More than two weeks have passed since devastating floods wreaked havoc in eastern Libya, following record levels of rainfall and the bursting of two dams. This disaster has led to thousands of casualties, with many still missing. The International Rescue Committee (IRC) now warns of the immense psychological toll the emergency is taking on those affected, particularly in the city of Derna, one of the areas hardest-hit.

With tens of thousands of people displaced, many have sought refuge in schools and other public buildings, while others have moved to various areas within Libya.

According to the UN, more than half of health facilities in affected areas are reported to be either partially-operational or completely non-functional. IRC’s medical teams on the ground report a shortage of medical personnel, supplies, medicines, and equipment as the full extent of the devastation becomes clear.

In the disaster-affected areas, there remain substantial challenges to access people in need due to extensive infrastructure damage, including damaged roads and collapsed bridges. Authorities and humanitarian workers continue to work tirelessly to reconnect the divided parts of Derna and restore vital health and water and sanitation services. 

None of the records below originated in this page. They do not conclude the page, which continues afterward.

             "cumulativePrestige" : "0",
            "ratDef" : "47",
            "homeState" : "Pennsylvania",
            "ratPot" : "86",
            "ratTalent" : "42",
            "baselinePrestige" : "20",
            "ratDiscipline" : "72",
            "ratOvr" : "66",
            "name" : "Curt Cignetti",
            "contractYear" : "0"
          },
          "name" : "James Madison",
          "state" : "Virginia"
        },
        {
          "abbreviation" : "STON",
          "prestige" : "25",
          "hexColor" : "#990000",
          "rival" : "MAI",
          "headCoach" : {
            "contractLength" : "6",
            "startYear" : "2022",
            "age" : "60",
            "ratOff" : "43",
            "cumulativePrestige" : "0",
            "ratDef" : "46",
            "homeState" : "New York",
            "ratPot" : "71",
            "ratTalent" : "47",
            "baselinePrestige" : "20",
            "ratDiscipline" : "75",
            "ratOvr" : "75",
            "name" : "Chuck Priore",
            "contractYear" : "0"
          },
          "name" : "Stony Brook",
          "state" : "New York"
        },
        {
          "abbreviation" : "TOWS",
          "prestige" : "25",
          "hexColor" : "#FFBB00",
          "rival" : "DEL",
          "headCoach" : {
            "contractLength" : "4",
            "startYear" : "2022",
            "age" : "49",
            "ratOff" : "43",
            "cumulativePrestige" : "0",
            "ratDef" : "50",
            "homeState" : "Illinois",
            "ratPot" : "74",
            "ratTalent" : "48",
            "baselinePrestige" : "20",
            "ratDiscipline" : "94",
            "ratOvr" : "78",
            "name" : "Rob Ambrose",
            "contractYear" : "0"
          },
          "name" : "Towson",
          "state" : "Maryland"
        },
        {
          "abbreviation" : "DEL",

Children, in particular, are bearing a significant burden as they face increased vulnerability to public health risks, such as acute watery diarrhea and other potential waterborne diseases. As well as the emotional trauma resulting from the loss of family members, and their sense of normalcy having lost their homes, schools and in some cases entire neighbourhoods. 

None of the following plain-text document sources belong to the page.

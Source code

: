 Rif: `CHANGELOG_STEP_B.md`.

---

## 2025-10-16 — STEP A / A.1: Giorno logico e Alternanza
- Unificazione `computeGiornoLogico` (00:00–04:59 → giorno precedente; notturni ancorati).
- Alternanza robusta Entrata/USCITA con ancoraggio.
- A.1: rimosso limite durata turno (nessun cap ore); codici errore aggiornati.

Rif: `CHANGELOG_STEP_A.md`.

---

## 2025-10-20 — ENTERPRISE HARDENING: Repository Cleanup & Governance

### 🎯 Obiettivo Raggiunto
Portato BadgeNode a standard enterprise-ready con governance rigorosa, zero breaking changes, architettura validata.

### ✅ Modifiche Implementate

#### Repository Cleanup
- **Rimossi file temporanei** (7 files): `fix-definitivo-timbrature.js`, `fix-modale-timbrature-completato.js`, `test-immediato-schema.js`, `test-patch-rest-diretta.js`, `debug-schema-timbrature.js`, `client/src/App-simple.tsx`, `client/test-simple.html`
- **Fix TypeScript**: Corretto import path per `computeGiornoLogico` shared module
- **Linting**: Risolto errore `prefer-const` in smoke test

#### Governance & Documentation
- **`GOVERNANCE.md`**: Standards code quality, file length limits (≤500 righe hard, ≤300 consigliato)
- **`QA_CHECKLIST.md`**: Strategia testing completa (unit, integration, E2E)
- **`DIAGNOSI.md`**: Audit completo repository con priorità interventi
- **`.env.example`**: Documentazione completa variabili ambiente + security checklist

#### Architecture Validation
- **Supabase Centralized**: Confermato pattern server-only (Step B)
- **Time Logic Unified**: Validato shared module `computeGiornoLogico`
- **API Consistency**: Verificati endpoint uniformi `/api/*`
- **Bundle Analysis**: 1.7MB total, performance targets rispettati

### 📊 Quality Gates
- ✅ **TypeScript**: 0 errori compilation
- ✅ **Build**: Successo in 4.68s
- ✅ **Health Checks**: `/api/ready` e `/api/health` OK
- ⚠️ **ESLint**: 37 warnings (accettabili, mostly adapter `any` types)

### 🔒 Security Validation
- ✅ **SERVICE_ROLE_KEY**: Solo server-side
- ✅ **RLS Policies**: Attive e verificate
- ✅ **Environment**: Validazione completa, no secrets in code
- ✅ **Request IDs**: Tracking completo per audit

Majduldeen Alhlafi, IRC Libya Medical Team Leader, said,

“The devastation is immense; people have lost everything and are still in a state of shock. Many are grappling with severe mental distress. For instance, today we came across a seemingly healthy 12-year-old boy who was experiencing severe abdominal pain as a result of anxiety and distress. I have heard countless stories over the past week that illustrate the psychological impact of this emergency. It is affecting people of all backgrounds and ages. Put simply, the emotional trauma caused by this disaster is profound and so there is a need for significant investment in mental health services by the international community.”

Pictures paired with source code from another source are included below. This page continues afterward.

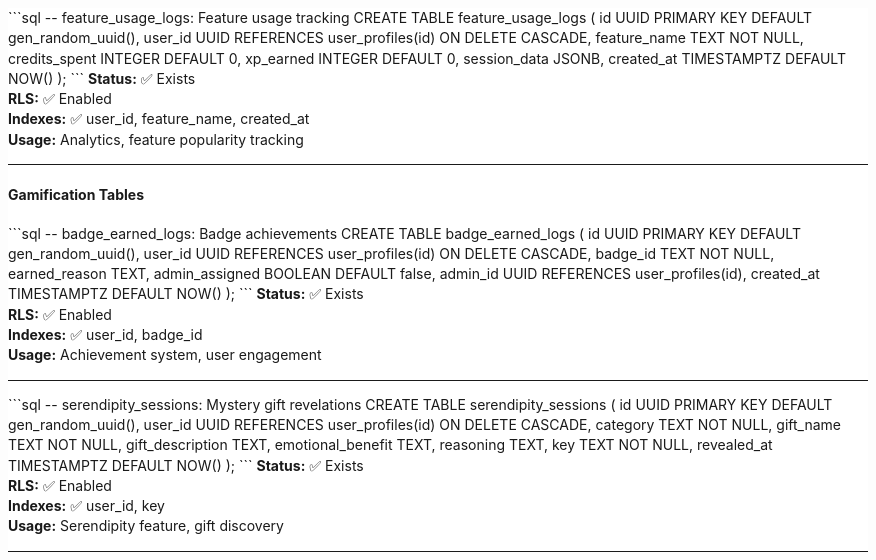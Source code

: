 
\`\`\`sql
-- feature_usage_logs: Feature usage tracking
CREATE TABLE feature_usage_logs (
  id UUID PRIMARY KEY DEFAULT gen_random_uuid(),
  user_id UUID REFERENCES user_profiles(id) ON DELETE CASCADE,
  feature_name TEXT NOT NULL,
  credits_spent INTEGER DEFAULT 0,
  xp_earned INTEGER DEFAULT 0,
  session_data JSONB,
  created_at TIMESTAMPTZ DEFAULT NOW()
);
\`\`\`
**Status:** ✅ Exists  
**RLS:** ✅ Enabled  
**Indexes:** ✅ user_id, feature_name, created_at  
**Usage:** Analytics, feature popularity tracking

---

#### Gamification Tables
\`\`\`sql
-- badge_earned_logs: Badge achievements
CREATE TABLE badge_earned_logs (
  id UUID PRIMARY KEY DEFAULT gen_random_uuid(),
  user_id UUID REFERENCES user_profiles(id) ON DELETE CASCADE,
  badge_id TEXT NOT NULL,
  earned_reason TEXT,
  admin_assigned BOOLEAN DEFAULT false,
  admin_id UUID REFERENCES user_profiles(id),
  created_at TIMESTAMPTZ DEFAULT NOW()
);
\`\`\`
**Status:** ✅ Exists  
**RLS:** ✅ Enabled  
**Indexes:** ✅ user_id, badge_id  
**Usage:** Achievement system, user engagement

---

\`\`\`sql
-- serendipity_sessions: Mystery gift revelations
CREATE TABLE serendipity_sessions (
  id UUID PRIMARY KEY DEFAULT gen_random_uuid(),
  user_id UUID REFERENCES user_profiles(id) ON DELETE CASCADE,
  category TEXT NOT NULL,
  gift_name TEXT NOT NULL,
  gift_description TEXT,
  emotional_benefit TEXT,
  reasoning TEXT,
  key TEXT NOT NULL,
  revealed_at TIMESTAMPTZ DEFAULT NOW()
);
\`\`\`
**Status:** ✅ Exists  
**RLS:** ✅ Enabled  
**Indexes:** ✅ user_id, key  
**Usage:** Serendipity feature, gift discovery

---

Elie Abouaoan, IRC Libya Country Director, said,

“I have seen the terrible aftermath in eastern Libya where the damage to infrastructure in the affected areas and society at large is dreadful. With entire neighbourhoods swept from the ground, taking care of the mental well-being of those affected must go hand in hand with providing basic services. Children affected by this disaster are particularly at risk. The IRC knows from our experience of responding to crises across the globe that when children are exposed to extreme stress and deprivation during their early years they are more likely to experience delays in their development. As the response to this crisis moves towards longer-term recovery efforts, it is crucial that we ensure that children and their caregivers not only have access to basic services, but are also afforded with the nurturing care required to once again thrive.”

The IRC has scaled up its programmes to help those affected by this tragedy recover. We are now supporting four health facilities in Derna and Sousa, and providing critical care to at least 70 individuals in each 12-hour shift through our Mobile Medical Teams. We are also supporting the Ministry of Health to establish a Mental Health Care Unit and have deployed mental health staff to respond to urgent needs. Based on needs and shortage of medical personnel in the affected areas, the IRC has deployed mobile medical teams that consist of professionals who cover general practitioner medicine, orthopedics, general surgery, ear, nose and throat, urology, dermatology, and pediatrics. Since last week, the IRC’s mobile medical teams have been providing healthcare services to an average of 120 patients per day in Derna, reaching more than 800 people as of October 1. Alongside healthcare, we are also involved in protection efforts and partnering with organisations to distribute essential non-food items in affected areas.

The IRC urges the international community to ensure:

  1. Appropriate support to psychosocial programmes to mitigate the profound impact of the floods on the mental well-being of those affected.
  2. The restoration of impacted health facilities and access to medical services. This involves prioritising the repair and reconstruction of health facilities damaged by the floods.
  3. That young children and their caregivers have access to quality early childhood development, and 
  4. That school-aged children are able to resume their education and learning as quickly as possible, through the restoration of damaged schools and learning spaces, with affected communities empowered to support their children’s learning, development and wellbeing.